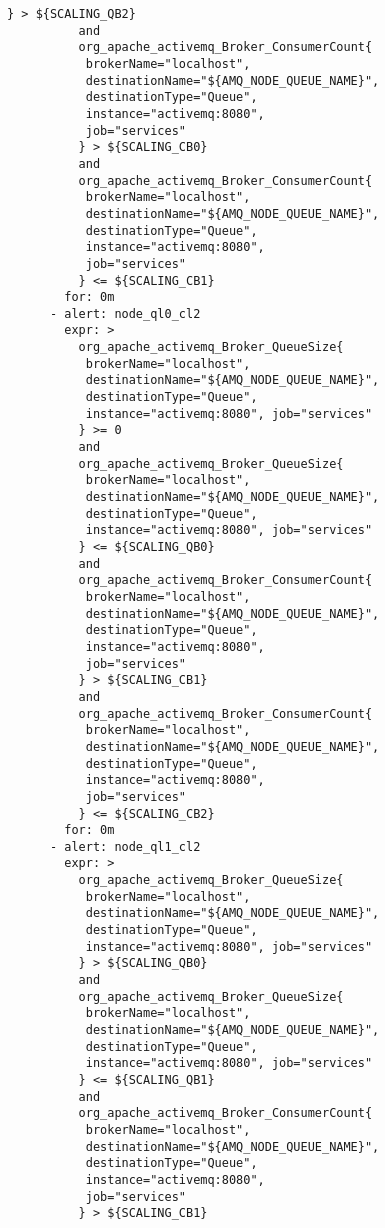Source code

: \begin{lstlisting}[style=bashStyle,caption={alert-unparsed.yml},label=lst:alert-unparsed]
          } > ${SCALING_QB2}
          and 
          org_apache_activemq_Broker_ConsumerCount{
           brokerName="localhost",
           destinationName="${AMQ_NODE_QUEUE_NAME}", 
           destinationType="Queue",
           instance="activemq:8080", 
           job="services"
          } > ${SCALING_CB0}
          and
          org_apache_activemq_Broker_ConsumerCount{
           brokerName="localhost",
           destinationName="${AMQ_NODE_QUEUE_NAME}", 
           destinationType="Queue",
           instance="activemq:8080", 
           job="services"
          } <= ${SCALING_CB1}
        for: 0m
      - alert: node_ql0_cl2
        expr: >
          org_apache_activemq_Broker_QueueSize{
           brokerName="localhost", 
           destinationName="${AMQ_NODE_QUEUE_NAME}",
           destinationType="Queue", 
           instance="activemq:8080", job="services"
          } >= 0
          and 
          org_apache_activemq_Broker_QueueSize{
           brokerName="localhost", 
           destinationName="${AMQ_NODE_QUEUE_NAME}",
           destinationType="Queue", 
           instance="activemq:8080", job="services"
          } <= ${SCALING_QB0}
          and 
          org_apache_activemq_Broker_ConsumerCount{
           brokerName="localhost",
           destinationName="${AMQ_NODE_QUEUE_NAME}", 
           destinationType="Queue",
           instance="activemq:8080", 
           job="services"
          } > ${SCALING_CB1}
          and
          org_apache_activemq_Broker_ConsumerCount{
           brokerName="localhost",
           destinationName="${AMQ_NODE_QUEUE_NAME}", 
           destinationType="Queue",
           instance="activemq:8080", 
           job="services"
          } <= ${SCALING_CB2}
        for: 0m
      - alert: node_ql1_cl2
        expr: >
          org_apache_activemq_Broker_QueueSize{
           brokerName="localhost", 
           destinationName="${AMQ_NODE_QUEUE_NAME}",
           destinationType="Queue", 
           instance="activemq:8080", job="services"
          } > ${SCALING_QB0}
          and 
          org_apache_activemq_Broker_QueueSize{
           brokerName="localhost", 
           destinationName="${AMQ_NODE_QUEUE_NAME}",
           destinationType="Queue", 
           instance="activemq:8080", job="services"
          } <= ${SCALING_QB1}
          and 
          org_apache_activemq_Broker_ConsumerCount{
           brokerName="localhost",
           destinationName="${AMQ_NODE_QUEUE_NAME}", 
           destinationType="Queue",
           instance="activemq:8080", 
           job="services"
          } > ${SCALING_CB1}

\end{lstlisting}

TASK: Leave the pictures out and output the rest of the listing exactly.

ANSWER BELOW:
Source code

: \begin{lstlisting}[style=bashStyle,caption={alert-unparsed.yml},label=lst:alert-unparsed]
          } > ${SCALING_QB2}
          and 
          org_apache_activemq_Broker_ConsumerCount{
           brokerName="localhost",
           destinationName="${AMQ_NODE_QUEUE_NAME}", 
           destinationType="Queue",
           instance="activemq:8080", 
           job="services"
          } > ${SCALING_CB0}
          and
          org_apache_activemq_Broker_ConsumerCount{
           brokerName="localhost",
           destinationName="${AMQ_NODE_QUEUE_NAME}", 
           destinationType="Queue",
           instance="activemq:8080", 
           job="services"
          } <= ${SCALING_CB1}
        for: 0m
      - alert: node_ql0_cl2
        expr: >
          org_apache_activemq_Broker_QueueSize{
           brokerName="localhost", 
           destinationName="${AMQ_NODE_QUEUE_NAME}",
           destinationType="Queue", 
           instance="activemq:8080", job="services"
          } >= 0
          and 
          org_apache_activemq_Broker_QueueSize{
           brokerName="localhost", 
           destinationName="${AMQ_NODE_QUEUE_NAME}",
           destinationType="Queue", 
           instance="activemq:8080", job="services"
          } <= ${SCALING_QB0}
          and 
          org_apache_activemq_Broker_ConsumerCount{
           brokerName="localhost",
           destinationName="${AMQ_NODE_QUEUE_NAME}", 
           destinationType="Queue",
           instance="activemq:8080", 
           job="services"
          } > ${SCALING_CB1}
          and
          org_apache_activemq_Broker_ConsumerCount{
           brokerName="localhost",
           destinationName="${AMQ_NODE_QUEUE_NAME}", 
           destinationType="Queue",
           instance="activemq:8080", 
           job="services"
          } <= ${SCALING_CB2}
        for: 0m
      - alert: node_ql1_cl2
        expr: >
          org_apache_activemq_Broker_QueueSize{
           brokerName="localhost", 
           destinationName="${AMQ_NODE_QUEUE_NAME}",
           destinationType="Queue", 
           instance="activemq:8080", job="services"
          } > ${SCALING_QB0}
          and 
          org_apache_activemq_Broker_QueueSize{
           brokerName="localhost", 
           destinationName="${AMQ_NODE_QUEUE_NAME}",
           destinationType="Queue", 
           instance="activemq:8080", job="services"
          } <= ${SCALING_QB1}
          and 
          org_apache_activemq_Broker_ConsumerCount{
           brokerName="localhost",
           destinationName="${AMQ_NODE_QUEUE_NAME}", 
           destinationType="Queue",
           instance="activemq:8080", 
           job="services"
          } > ${SCALING_CB1}

\end{lstlisting}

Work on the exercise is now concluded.